Patrulhar a vizinhança, proteger a Terra e salvar o universo parece pouco para os planos da Marvel Studios nesta temporada. O objetivo é alcançar o topo do mercado de Hollywood. Seu grande trunfo é o lançamento daquele é considerado o mais ambicioso filme de super-heróis de todos os tempos, com Vingadores: Ultimato tendo arrastado fãs para as salas no período que passou em cartaz desde 25 de abril. De olho no primeiro lugar da lista de maiores bilheterias de todos os tempos, o estúdio acaba de voltar o longa-metragem aos cinemas, com cópias espalhadas pelo Grande ABC e pequenas cenas extras.

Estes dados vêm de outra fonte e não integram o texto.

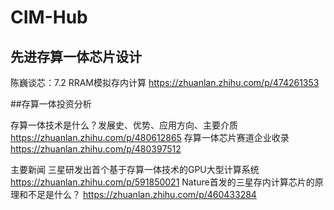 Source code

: # CIM-Hub

## 先进存算一体芯片设计

陈巍谈芯：7.2 RRAM模拟存内计算  https://zhuanlan.zhihu.com/p/474261353

##存算一体投资分析

存算一体技术是什么？发展史、优势、应用方向、主要介质  https://zhuanlan.zhihu.com/p/480612865
存算一体芯片赛道企业收录  https://zhuanlan.zhihu.com/p/480397512

主要新闻
三星研发出首个基于存算一体技术的GPU大型计算系统  https://zhuanlan.zhihu.com/p/591850021
Nature首发的三星存内计算芯片的原理和不足是什么？  https://zhuanlan.zhihu.com/p/460433284

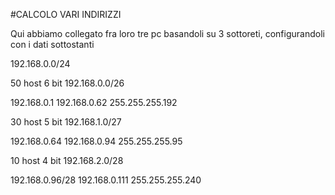 #CALCOLO VARI INDIRIZZI

Qui abbiamo collegato fra loro tre pc basandoli su 3 sottoreti, configurandoli con
i dati sottostanti







192.168.0.0/24

50 host 6 bit 192.168.0.0/26

192.168.0.1
192.168.0.62
255.255.255.192

30 host 5 bit 192.168.1.0/27

192.168.0.64
192.168.0.94
255.255.255.95

10 host 4 bit 192.168.2.0/28

192.168.0.96/28
192.168.0.111
255.255.255.240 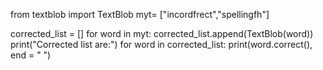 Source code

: from textblob import TextBlob
myt= ["incordfrect","spellingfh"]

corrected_list = []
for word in myt:
    corrected_list.append(TextBlob(word))
print("Corrected list are:")
for word in corrected_list:
    print(word.correct(), end = " ")
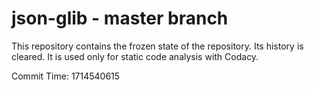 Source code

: # json-glib - master branch

This repository contains the frozen state of the repository.
Its history is cleared. It is used only for static code
analysis with Codacy.

Commit Time: 1714540615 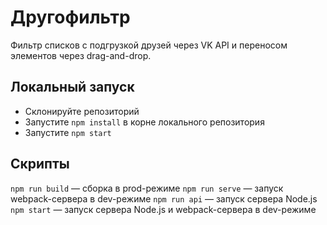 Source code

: # Другофильтр

Фильтр списков с подгрузкой друзей через VK API и переносом элементов через drag-and-drop.

## Локальный запуск

- Склонируйте репозиторий
- Запустите `npm install` в корне локального репозитория
- Запустите `npm start`

## Скрипты

`npm run build` — сборка в prod-режиме
`npm run serve` — запуск webpack-сервера в dev-режиме
`npm run api` — запуск сервера Node.js
`npm start` — запуск сервера Node.js и webpack-сервера в dev-режиме

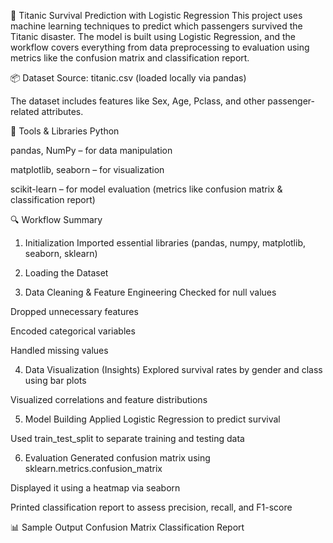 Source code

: 🚢 Titanic Survival Prediction with Logistic Regression
This project uses machine learning techniques to predict which passengers survived the Titanic disaster. The model is built using Logistic Regression, and the workflow covers everything from data preprocessing to evaluation using metrics like the confusion matrix and classification report.

📦 Dataset
Source: titanic.csv (loaded locally via pandas)

The dataset includes features like Sex, Age, Pclass, and other passenger-related attributes.

🧰 Tools & Libraries
Python

pandas, NumPy – for data manipulation

matplotlib, seaborn – for visualization

scikit-learn – for model evaluation (metrics like confusion matrix & classification report)

🔍 Workflow Summary
1. Initialization
Imported essential libraries (pandas, numpy, matplotlib, seaborn, sklearn)

2. Loading the Dataset

3. Data Cleaning & Feature Engineering
Checked for null values

Dropped unnecessary features

Encoded categorical variables

Handled missing values

4. Data Visualization (Insights)
Explored survival rates by gender and class using bar plots

Visualized correlations and feature distributions

5. Model Building
Applied Logistic Regression to predict survival

Used train_test_split to separate training and testing data

6. Evaluation
Generated confusion matrix using sklearn.metrics.confusion_matrix

Displayed it using a heatmap via seaborn

Printed classification report to assess precision, recall, and F1-score

📊 Sample Output
Confusion Matrix
Classification Report
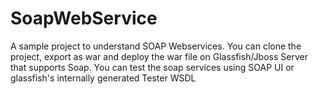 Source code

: # SoapWebService
A sample project to understand SOAP Webservices. 
You can clone the project, export as war and deploy the war file on Glassfish/Jboss Server that supports Soap. You can test the soap services using SOAP UI or glassfish's internally generated Tester WSDL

Apesar da agitação do público por causa do material complementar, trata-se apenas de seis minutos a mais dentro da história, incluindo homenagem ao escritor Stan Lee (1922-2018), criador de grande parte dos personagens mostrados. São detalhes nada capazes de reescrever o roteiro. “Estes minutos extras são mais para ampliar a experiência, o filme enquanto evento, para dar espécie de presente aos fãs fiéis do universo compartilhado do estúdio, para servir de agradecimento. Para o filme enquanto cinema, para a história de uma obra com começo, meio e filme, não (são importantes)”, analisa Thiago Cardim, editor do site Judão (www.judao.com.br), especializado em cultura pop, ressaltando que o replay desse tipo de produção é comum e serve para que o público possa perceber detalhes que talvez tenham passado durante a empolgação da primeira sessão. “Se Ultimato tem tanto conteúdo? Talvez um pouco menos como filme e um pouco mais como ‘capítulo final’.”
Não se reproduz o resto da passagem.